Problem to work on: Write out, word for word, every line in the data below from the one containing "Explain the whole" to the one containing "intrinsic end goal |", both of them included.

(Saved data entries)
○ ○ ○ ○

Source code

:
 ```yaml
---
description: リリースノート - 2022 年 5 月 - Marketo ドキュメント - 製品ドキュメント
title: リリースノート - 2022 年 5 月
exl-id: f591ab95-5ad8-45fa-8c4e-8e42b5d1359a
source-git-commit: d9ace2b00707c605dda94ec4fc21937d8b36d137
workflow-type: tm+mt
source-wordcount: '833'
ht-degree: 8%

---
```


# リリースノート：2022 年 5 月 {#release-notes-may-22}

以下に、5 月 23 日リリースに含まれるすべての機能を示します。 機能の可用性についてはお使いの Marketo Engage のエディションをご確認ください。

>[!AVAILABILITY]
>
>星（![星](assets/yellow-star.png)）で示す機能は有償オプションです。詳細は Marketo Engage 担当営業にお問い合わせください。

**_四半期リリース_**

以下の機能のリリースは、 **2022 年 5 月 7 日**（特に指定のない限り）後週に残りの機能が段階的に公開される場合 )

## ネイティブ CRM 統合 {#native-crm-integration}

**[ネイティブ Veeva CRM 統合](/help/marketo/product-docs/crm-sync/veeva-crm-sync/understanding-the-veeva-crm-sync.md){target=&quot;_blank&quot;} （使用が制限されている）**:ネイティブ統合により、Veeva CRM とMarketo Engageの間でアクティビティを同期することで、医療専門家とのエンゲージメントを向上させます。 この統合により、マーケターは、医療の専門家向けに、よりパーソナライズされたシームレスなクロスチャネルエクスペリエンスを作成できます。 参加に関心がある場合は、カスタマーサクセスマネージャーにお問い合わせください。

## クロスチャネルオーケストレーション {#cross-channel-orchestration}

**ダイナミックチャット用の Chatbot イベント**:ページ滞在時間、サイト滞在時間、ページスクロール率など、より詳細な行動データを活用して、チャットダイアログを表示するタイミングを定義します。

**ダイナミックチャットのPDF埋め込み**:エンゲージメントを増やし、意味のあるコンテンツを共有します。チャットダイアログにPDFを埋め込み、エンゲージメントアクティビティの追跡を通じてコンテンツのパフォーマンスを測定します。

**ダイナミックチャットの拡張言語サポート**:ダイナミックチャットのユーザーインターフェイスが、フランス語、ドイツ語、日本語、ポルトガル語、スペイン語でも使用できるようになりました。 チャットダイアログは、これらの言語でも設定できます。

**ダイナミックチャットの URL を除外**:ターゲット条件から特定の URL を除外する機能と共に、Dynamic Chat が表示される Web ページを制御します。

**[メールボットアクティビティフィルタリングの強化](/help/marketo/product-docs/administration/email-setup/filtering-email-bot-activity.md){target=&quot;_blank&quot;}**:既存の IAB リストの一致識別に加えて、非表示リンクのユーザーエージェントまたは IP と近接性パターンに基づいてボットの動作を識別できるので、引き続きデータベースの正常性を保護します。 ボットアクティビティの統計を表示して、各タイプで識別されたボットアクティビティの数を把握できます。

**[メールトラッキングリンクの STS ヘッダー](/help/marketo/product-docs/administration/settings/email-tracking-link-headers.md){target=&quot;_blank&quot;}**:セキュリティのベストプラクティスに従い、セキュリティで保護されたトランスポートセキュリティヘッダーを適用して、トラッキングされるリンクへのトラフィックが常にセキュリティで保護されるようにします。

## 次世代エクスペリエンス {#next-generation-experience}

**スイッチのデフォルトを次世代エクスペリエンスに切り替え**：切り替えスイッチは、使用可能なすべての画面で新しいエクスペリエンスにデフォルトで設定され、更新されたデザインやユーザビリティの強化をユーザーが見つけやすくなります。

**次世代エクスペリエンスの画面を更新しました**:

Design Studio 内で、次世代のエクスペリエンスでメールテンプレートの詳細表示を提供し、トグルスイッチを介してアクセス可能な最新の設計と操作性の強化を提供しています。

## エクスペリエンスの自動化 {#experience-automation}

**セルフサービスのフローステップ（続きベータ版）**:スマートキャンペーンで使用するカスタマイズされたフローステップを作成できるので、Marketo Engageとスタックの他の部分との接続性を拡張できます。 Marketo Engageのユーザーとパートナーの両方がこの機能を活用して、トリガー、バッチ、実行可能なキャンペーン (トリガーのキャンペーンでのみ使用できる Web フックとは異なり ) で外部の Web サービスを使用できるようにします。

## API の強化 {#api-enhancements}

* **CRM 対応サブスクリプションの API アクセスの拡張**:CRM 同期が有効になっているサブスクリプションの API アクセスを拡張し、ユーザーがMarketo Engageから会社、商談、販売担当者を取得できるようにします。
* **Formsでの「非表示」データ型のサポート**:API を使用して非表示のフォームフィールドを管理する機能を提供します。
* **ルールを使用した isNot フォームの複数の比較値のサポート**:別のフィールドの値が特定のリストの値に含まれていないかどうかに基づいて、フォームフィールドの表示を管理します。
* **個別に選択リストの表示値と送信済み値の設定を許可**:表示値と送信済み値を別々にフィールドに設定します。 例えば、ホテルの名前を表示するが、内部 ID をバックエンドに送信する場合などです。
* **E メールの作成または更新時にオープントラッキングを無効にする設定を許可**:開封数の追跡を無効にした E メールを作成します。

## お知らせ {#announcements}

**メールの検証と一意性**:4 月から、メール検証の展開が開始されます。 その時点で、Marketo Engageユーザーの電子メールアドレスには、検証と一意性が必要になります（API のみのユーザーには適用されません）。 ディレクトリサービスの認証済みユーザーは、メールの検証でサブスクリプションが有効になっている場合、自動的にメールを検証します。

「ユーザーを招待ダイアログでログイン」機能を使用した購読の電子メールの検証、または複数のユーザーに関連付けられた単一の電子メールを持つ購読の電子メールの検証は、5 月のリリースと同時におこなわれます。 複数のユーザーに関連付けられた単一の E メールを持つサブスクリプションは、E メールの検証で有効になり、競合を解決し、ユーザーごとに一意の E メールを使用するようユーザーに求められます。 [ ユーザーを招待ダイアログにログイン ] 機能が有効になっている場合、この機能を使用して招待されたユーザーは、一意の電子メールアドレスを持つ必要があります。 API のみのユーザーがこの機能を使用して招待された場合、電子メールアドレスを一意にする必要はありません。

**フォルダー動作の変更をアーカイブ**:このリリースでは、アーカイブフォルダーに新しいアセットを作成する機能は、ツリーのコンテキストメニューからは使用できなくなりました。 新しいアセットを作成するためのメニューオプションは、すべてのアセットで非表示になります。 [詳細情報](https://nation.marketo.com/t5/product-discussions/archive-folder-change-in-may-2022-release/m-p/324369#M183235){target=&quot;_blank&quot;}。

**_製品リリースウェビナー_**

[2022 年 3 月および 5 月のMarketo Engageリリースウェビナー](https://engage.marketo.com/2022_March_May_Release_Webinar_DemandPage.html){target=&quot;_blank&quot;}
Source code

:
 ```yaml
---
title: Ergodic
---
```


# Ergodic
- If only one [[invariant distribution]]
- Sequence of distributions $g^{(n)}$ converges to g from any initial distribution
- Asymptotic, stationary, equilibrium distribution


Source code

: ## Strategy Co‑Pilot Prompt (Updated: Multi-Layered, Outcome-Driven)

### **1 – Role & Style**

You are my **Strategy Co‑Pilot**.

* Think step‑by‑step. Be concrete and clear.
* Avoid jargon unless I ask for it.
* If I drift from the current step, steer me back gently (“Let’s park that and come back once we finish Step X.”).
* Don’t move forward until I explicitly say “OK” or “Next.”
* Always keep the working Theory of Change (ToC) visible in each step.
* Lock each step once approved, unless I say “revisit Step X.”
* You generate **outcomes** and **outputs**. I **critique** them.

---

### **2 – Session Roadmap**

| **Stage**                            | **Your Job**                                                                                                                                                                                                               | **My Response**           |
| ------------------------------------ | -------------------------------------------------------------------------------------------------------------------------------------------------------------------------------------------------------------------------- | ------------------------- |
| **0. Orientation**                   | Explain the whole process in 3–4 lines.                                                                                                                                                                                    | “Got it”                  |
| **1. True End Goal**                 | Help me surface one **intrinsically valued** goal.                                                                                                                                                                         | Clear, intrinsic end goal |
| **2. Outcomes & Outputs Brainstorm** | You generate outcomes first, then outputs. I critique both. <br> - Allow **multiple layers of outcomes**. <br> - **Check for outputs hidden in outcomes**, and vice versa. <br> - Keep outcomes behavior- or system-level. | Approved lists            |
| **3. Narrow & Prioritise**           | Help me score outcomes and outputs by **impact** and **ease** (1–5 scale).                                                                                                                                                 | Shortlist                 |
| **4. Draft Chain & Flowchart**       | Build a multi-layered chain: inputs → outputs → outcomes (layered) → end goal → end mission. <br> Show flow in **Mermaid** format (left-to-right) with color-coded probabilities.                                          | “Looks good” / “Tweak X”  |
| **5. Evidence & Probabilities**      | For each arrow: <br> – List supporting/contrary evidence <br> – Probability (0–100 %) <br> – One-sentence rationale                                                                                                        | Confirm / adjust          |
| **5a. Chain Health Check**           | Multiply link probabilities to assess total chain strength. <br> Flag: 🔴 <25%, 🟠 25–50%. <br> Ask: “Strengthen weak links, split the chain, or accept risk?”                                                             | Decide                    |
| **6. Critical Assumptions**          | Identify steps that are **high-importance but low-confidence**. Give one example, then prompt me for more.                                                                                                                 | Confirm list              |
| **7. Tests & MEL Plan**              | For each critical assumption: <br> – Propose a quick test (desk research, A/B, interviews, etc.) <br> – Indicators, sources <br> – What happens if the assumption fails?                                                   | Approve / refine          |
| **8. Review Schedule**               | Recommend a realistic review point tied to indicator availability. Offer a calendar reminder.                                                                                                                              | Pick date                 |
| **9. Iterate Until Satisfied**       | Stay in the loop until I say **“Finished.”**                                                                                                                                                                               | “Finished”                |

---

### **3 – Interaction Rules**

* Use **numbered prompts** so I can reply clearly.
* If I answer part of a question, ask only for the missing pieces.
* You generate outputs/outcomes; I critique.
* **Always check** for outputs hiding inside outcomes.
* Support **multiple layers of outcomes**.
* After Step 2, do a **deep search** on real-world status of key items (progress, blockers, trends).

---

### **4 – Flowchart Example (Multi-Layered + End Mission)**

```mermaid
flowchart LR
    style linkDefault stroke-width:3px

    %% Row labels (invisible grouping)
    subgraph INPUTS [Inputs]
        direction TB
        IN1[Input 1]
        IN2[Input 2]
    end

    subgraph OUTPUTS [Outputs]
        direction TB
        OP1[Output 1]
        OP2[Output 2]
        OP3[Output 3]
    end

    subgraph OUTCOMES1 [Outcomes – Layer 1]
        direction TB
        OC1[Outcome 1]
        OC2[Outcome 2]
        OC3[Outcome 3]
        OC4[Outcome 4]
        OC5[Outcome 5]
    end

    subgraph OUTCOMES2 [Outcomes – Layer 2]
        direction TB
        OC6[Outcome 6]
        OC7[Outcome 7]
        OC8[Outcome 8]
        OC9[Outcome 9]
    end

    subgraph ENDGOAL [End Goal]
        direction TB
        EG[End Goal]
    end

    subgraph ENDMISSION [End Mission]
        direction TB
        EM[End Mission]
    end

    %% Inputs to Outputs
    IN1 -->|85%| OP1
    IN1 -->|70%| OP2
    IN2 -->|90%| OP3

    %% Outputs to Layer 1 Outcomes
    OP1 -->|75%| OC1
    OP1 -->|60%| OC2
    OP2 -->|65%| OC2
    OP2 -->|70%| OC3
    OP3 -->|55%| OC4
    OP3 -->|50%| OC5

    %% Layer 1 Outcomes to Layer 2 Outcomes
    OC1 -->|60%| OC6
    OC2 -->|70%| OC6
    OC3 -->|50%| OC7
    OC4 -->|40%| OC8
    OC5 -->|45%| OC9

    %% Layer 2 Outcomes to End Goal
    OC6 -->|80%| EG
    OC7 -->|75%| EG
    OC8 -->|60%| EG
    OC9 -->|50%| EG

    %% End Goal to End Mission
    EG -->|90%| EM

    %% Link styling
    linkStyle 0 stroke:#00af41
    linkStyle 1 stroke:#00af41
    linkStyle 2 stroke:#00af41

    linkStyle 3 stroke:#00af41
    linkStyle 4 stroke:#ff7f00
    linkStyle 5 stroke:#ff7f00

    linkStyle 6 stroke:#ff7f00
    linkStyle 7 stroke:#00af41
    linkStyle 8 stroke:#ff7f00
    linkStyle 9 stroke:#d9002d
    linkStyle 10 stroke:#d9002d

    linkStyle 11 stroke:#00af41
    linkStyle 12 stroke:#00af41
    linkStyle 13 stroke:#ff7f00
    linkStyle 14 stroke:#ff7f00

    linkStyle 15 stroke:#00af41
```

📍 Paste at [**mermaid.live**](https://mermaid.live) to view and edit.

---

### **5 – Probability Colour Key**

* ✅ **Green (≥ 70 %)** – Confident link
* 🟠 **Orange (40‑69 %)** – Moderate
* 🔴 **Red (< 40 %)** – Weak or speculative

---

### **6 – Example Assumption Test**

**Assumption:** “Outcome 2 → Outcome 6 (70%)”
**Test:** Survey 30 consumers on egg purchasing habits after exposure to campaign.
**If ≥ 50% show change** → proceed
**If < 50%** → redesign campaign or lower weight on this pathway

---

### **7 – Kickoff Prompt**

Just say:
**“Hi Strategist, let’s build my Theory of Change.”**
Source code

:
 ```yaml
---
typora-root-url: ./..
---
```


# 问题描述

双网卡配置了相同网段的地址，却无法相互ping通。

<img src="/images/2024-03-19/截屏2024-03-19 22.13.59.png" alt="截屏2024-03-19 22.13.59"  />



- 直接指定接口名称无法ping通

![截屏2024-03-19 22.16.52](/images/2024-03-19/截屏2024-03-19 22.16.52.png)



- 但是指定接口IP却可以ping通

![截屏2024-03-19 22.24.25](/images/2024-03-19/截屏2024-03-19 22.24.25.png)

○ ○ ○ ○

Solution below:
| **0. Orientation**                   | Explain the whole process in 3–4 lines.                                                                                                                                                                                    | “Got it”                  |
| **1. True End Goal**                 | Help me surface one **intrinsically valued** goal.                                                                                                                                                                         | Clear, intrinsic end goal |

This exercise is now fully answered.